--- DATASET CONTENT ---

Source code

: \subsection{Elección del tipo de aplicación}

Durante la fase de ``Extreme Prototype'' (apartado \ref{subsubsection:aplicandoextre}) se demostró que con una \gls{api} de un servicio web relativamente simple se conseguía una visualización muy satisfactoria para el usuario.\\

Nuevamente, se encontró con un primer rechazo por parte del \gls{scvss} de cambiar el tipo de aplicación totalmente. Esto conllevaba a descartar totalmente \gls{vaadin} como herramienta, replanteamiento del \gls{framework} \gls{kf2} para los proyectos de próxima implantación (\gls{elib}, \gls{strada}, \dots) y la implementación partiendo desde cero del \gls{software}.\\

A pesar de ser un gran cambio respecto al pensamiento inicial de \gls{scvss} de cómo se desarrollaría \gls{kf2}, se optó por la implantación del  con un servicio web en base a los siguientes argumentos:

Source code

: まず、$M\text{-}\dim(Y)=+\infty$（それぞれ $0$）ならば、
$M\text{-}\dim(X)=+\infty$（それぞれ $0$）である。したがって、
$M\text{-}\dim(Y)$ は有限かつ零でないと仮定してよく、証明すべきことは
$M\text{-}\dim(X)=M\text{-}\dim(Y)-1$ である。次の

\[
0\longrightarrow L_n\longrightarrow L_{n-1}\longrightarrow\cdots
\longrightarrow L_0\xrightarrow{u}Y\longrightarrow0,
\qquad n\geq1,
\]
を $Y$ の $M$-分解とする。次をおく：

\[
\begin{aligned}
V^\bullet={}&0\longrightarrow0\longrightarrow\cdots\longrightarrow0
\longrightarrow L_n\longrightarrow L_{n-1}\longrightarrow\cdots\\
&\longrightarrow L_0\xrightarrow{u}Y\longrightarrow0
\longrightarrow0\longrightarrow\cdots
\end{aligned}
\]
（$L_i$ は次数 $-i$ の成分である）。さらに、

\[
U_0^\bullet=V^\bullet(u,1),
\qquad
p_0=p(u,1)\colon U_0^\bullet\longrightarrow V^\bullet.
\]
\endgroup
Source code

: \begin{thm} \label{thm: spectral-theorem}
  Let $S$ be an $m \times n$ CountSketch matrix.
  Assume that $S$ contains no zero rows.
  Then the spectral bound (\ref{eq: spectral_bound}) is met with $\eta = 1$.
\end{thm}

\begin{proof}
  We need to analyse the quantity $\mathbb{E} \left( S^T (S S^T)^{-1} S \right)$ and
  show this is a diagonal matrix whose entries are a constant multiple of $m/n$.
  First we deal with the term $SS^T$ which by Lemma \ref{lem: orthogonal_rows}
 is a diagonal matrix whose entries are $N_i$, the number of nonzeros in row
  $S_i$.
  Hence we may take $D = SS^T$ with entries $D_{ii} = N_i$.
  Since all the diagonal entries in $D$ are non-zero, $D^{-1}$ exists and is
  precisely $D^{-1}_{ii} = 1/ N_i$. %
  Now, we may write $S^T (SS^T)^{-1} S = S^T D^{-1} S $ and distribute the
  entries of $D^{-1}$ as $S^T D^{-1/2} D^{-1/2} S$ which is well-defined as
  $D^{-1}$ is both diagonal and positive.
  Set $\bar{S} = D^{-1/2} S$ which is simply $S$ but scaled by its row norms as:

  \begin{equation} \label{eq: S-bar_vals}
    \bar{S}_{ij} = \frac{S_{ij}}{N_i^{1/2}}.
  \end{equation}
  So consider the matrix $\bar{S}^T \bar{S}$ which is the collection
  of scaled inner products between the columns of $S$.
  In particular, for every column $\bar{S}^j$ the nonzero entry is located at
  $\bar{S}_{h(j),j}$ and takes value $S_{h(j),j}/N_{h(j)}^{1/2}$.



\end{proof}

---

> **REQUIRED WORK**: Will you return exactly the lines above from the one with "Then the spectral" down to the one with "show this is", counting both as part of the range?

> **ANSWER FOR THIS EXERCISE**:
  Then the spectral bound (\ref{eq: spectral_bound}) is met with $\eta = 1$.
\end{thm}

\begin{proof}
  We need to analyse the quantity $\mathbb{E} \left( S^T (S S^T)^{-1} S \right)$ and
  show this is a diagonal matrix whose entries are a constant multiple of $m/n$.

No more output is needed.